## WHAT IS REQUIRED
Leave the images out, and copy each of the records below exactly.

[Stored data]

---*---

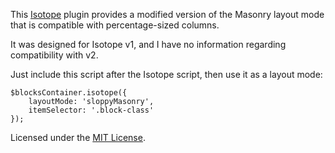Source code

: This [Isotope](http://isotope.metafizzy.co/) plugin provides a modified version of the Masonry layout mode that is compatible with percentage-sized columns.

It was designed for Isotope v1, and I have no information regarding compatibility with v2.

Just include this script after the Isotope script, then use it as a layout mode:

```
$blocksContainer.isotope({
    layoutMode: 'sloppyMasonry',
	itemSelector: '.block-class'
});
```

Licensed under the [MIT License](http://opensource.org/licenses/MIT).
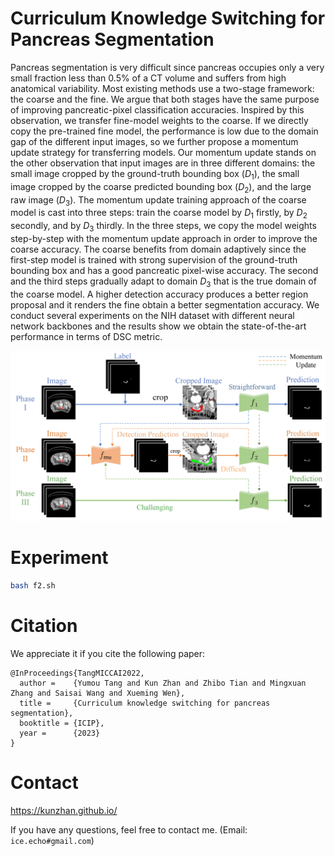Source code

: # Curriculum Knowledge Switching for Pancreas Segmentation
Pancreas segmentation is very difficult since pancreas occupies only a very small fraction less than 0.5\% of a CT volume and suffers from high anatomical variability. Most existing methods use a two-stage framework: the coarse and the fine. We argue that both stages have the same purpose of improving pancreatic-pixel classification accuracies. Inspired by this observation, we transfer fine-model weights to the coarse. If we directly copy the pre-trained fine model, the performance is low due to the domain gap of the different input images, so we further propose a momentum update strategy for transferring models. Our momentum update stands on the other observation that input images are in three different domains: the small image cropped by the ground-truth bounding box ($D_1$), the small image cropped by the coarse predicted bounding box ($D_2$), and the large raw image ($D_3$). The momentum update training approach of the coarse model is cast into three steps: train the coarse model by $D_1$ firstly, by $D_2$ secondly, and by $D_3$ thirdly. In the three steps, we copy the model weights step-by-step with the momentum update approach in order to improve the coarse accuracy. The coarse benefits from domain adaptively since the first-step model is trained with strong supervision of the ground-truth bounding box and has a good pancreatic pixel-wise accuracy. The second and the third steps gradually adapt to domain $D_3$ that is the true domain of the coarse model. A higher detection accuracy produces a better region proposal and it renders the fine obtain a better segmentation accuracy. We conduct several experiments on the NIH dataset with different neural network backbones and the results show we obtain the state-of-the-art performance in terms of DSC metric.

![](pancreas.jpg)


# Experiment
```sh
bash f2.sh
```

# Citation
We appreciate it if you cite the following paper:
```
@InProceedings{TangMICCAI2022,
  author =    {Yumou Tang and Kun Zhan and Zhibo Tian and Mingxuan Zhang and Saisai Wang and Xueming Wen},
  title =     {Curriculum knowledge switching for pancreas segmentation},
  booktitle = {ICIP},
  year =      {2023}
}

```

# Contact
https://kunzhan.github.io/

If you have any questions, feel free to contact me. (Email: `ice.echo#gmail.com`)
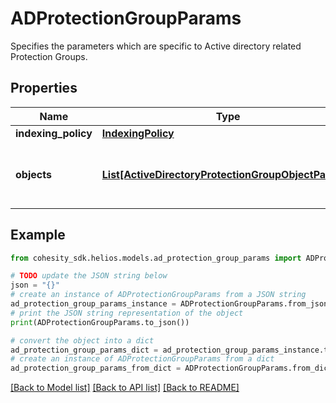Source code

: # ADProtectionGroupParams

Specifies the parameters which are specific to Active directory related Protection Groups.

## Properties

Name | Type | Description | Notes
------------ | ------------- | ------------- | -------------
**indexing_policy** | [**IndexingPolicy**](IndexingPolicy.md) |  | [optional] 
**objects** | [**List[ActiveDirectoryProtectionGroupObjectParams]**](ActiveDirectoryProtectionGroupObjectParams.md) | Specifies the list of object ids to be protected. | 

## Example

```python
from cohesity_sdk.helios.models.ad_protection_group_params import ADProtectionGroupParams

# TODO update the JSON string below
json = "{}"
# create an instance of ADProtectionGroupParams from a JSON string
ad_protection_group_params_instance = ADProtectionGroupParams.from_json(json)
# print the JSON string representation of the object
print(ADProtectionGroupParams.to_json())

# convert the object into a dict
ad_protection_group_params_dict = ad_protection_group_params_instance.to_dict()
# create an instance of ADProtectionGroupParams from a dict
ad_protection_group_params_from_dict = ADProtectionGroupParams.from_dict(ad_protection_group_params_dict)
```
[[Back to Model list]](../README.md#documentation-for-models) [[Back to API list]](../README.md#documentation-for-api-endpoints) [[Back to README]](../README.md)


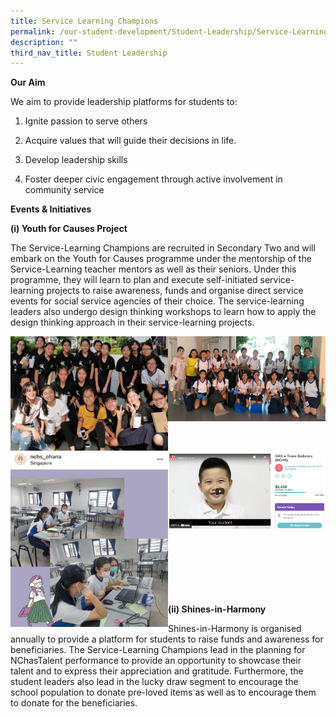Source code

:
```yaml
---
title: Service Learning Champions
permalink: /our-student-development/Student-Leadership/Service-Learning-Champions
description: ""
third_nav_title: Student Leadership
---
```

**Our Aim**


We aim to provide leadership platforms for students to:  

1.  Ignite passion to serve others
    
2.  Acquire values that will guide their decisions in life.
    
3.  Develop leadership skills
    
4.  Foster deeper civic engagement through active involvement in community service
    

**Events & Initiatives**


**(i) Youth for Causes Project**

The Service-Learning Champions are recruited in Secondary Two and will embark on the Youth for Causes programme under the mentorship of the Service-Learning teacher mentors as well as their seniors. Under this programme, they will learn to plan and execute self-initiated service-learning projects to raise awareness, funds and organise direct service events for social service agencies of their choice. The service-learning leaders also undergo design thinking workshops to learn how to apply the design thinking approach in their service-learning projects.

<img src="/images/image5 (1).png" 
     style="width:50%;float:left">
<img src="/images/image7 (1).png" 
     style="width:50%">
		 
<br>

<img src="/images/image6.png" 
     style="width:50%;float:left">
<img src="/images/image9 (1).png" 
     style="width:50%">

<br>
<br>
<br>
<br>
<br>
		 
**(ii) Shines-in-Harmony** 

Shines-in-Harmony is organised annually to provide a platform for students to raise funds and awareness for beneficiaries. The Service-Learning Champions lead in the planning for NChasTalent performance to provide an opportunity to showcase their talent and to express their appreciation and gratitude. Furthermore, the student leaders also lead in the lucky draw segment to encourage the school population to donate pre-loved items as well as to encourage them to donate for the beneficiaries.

---*---

## ANSWER TO THIS PROBLEM
Source code

: This [Isotope](http://isotope.metafizzy.co/) plugin provides a modified version of the Masonry layout mode that is compatible with percentage-sized columns.

It was designed for Isotope v1, and I have no information regarding compatibility with v2.

Just include this script after the Isotope script, then use it as a layout mode:

```
$blocksContainer.isotope({
    layoutMode: 'sloppyMasonry',
	itemSelector: '.block-class'
});
```

Licensed under the [MIT License](http://opensource.org/licenses/MIT).
Source code

: # Curriculum Knowledge Switching for Pancreas Segmentation
Pancreas segmentation is very difficult since pancreas occupies only a very small fraction less than 0.5\% of a CT volume and suffers from high anatomical variability. Most existing methods use a two-stage framework: the coarse and the fine. We argue that both stages have the same purpose of improving pancreatic-pixel classification accuracies. Inspired by this observation, we transfer fine-model weights to the coarse. If we directly copy the pre-trained fine model, the performance is low due to the domain gap of the different input images, so we further propose a momentum update strategy for transferring models. Our momentum update stands on the other observation that input images are in three different domains: the small image cropped by the ground-truth bounding box ($D_1$), the small image cropped by the coarse predicted bounding box ($D_2$), and the large raw image ($D_3$). The momentum update training approach of the coarse model is cast into three steps: train the coarse model by $D_1$ firstly, by $D_2$ secondly, and by $D_3$ thirdly. In the three steps, we copy the model weights step-by-step with the momentum update approach in order to improve the coarse accuracy. The coarse benefits from domain adaptively since the first-step model is trained with strong supervision of the ground-truth bounding box and has a good pancreatic pixel-wise accuracy. The second and the third steps gradually adapt to domain $D_3$ that is the true domain of the coarse model. A higher detection accuracy produces a better region proposal and it renders the fine obtain a better segmentation accuracy. We conduct several experiments on the NIH dataset with different neural network backbones and the results show we obtain the state-of-the-art performance in terms of DSC metric.

![](pancreas.jpg)


# Experiment
```sh
bash f2.sh
```

# Citation
We appreciate it if you cite the following paper:
```
@InProceedings{TangMICCAI2022,
  author =    {Yumou Tang and Kun Zhan and Zhibo Tian and Mingxuan Zhang and Saisai Wang and Xueming Wen},
  title =     {Curriculum knowledge switching for pancreas segmentation},
  booktitle = {ICIP},
  year =      {2023}
}

```

# Contact
https://kunzhan.github.io/

If you have any questions, feel free to contact me. (Email: `ice.echo#gmail.com`)
Source code

: # ADProtectionGroupParams

Specifies the parameters which are specific to Active directory related Protection Groups.

## Properties

Name | Type | Description | Notes
------------ | ------------- | ------------- | -------------
**indexing_policy** | [**IndexingPolicy**](IndexingPolicy.md) |  | [optional] 
**objects** | [**List[ActiveDirectoryProtectionGroupObjectParams]**](ActiveDirectoryProtectionGroupObjectParams.md) | Specifies the list of object ids to be protected. | 

## Example

```python
from cohesity_sdk.helios.models.ad_protection_group_params import ADProtectionGroupParams

# TODO update the JSON string below
json = "{}"
# create an instance of ADProtectionGroupParams from a JSON string
ad_protection_group_params_instance = ADProtectionGroupParams.from_json(json)
# print the JSON string representation of the object
print(ADProtectionGroupParams.to_json())

# convert the object into a dict
ad_protection_group_params_dict = ad_protection_group_params_instance.to_dict()
# create an instance of ADProtectionGroupParams from a dict
ad_protection_group_params_from_dict = ADProtectionGroupParams.from_dict(ad_protection_group_params_dict)
```
[[Back to Model list]](../README.md#documentation-for-models) [[Back to API list]](../README.md#documentation-for-api-endpoints) [[Back to README]](../README.md)


Source code

:
```yaml
---
title: Service Learning Champions
permalink: /our-student-development/Student-Leadership/Service-Learning-Champions
description: ""
third_nav_title: Student Leadership
---
```

**Our Aim**


We aim to provide leadership platforms for students to:  

1.  Ignite passion to serve others
    
2.  Acquire values that will guide their decisions in life.
    
3.  Develop leadership skills
    
4.  Foster deeper civic engagement through active involvement in community service
    

**Events & Initiatives**


**(i) Youth for Causes Project**

The Service-Learning Champions are recruited in Secondary Two and will embark on the Youth for Causes programme under the mentorship of the Service-Learning teacher mentors as well as their seniors. Under this programme, they will learn to plan and execute self-initiated service-learning projects to raise awareness, funds and organise direct service events for social service agencies of their choice. The service-learning leaders also undergo design thinking workshops to learn how to apply the design thinking approach in their service-learning projects.

<img src="/images/image5 (1).png" 
     style="width:50%;float:left">
<img src="/images/image7 (1).png" 
     style="width:50%">
		 
<br>

<img src="/images/image6.png" 
     style="width:50%;float:left">
<img src="/images/image9 (1).png" 
     style="width:50%">

<br>
<br>
<br>
<br>
<br>
		 
**(ii) Shines-in-Harmony** 

Shines-in-Harmony is organised annually to provide a platform for students to raise funds and awareness for beneficiaries. The Service-Learning Champions lead in the planning for NChasTalent performance to provide an opportunity to showcase their talent and to express their appreciation and gratitude. Furthermore, the student leaders also lead in the lucky draw segment to encourage the school population to donate pre-loved items as well as to encourage them to donate for the beneficiaries.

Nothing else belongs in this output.